- _Task directions_
Your reply should consist solely of the lines from the one containing "H(t-k)| > \theta \\" through the end of the data, restated word for word.

Stored data
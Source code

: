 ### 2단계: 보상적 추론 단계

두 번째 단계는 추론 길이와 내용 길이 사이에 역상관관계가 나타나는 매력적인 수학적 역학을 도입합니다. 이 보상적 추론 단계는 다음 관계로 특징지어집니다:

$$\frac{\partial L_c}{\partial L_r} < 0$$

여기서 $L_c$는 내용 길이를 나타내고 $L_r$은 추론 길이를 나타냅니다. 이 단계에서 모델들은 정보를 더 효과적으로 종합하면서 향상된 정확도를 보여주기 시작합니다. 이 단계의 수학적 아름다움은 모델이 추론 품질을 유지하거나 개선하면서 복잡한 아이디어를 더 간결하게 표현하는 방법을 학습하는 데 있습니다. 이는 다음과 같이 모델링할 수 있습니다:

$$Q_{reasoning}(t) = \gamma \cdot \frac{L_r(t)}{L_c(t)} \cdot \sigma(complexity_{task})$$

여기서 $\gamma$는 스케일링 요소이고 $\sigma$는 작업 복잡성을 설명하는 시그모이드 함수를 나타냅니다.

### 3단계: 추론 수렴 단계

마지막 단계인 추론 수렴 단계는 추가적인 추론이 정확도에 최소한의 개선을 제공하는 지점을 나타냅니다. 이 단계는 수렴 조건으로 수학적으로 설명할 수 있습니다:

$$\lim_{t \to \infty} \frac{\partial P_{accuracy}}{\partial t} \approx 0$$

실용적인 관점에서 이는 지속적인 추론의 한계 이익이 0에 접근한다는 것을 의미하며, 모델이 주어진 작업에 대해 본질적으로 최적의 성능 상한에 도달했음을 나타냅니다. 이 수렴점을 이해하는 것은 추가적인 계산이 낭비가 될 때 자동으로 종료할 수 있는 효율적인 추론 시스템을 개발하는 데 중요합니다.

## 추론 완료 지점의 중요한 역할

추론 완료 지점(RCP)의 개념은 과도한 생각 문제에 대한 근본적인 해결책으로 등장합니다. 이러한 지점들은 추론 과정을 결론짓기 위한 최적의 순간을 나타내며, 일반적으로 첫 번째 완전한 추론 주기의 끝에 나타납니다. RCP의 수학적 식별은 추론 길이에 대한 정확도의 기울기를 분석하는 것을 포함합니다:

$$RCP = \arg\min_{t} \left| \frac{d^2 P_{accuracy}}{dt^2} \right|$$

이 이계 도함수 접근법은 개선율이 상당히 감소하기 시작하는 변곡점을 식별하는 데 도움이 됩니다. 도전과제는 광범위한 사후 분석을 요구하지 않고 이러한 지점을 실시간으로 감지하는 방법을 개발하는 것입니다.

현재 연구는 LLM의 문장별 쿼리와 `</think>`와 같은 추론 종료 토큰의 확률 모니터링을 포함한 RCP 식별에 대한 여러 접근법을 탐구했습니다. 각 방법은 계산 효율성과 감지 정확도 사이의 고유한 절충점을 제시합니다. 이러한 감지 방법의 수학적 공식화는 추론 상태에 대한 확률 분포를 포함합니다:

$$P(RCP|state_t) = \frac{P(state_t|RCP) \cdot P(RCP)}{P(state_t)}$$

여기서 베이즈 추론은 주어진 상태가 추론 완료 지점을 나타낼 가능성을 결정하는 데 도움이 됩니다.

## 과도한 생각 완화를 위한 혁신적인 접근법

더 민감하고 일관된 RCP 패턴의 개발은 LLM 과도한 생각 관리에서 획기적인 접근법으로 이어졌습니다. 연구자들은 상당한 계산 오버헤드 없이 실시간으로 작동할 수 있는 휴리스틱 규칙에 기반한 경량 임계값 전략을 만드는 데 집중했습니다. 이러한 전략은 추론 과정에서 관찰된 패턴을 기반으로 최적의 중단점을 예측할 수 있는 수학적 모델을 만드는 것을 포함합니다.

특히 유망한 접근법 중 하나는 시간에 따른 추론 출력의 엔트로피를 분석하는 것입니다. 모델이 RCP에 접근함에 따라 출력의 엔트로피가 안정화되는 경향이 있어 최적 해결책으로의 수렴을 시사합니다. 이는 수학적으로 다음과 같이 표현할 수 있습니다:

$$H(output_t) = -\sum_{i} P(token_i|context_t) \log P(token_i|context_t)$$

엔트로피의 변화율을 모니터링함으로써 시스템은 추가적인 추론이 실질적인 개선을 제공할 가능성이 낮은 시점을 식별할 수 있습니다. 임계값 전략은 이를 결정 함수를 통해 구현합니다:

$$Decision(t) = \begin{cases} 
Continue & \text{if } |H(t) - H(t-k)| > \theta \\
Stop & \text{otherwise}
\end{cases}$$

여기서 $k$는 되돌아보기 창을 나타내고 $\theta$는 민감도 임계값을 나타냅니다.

- _Exercise solution_
Continue & \text{if } |H(t) - H(t-k)| > \theta \\
Stop & \text{otherwise}
\end{cases}$$

여기서 $k$는 되돌아보기 창을 나타내고 $\theta$는 민감도 임계값을 나타냅니다.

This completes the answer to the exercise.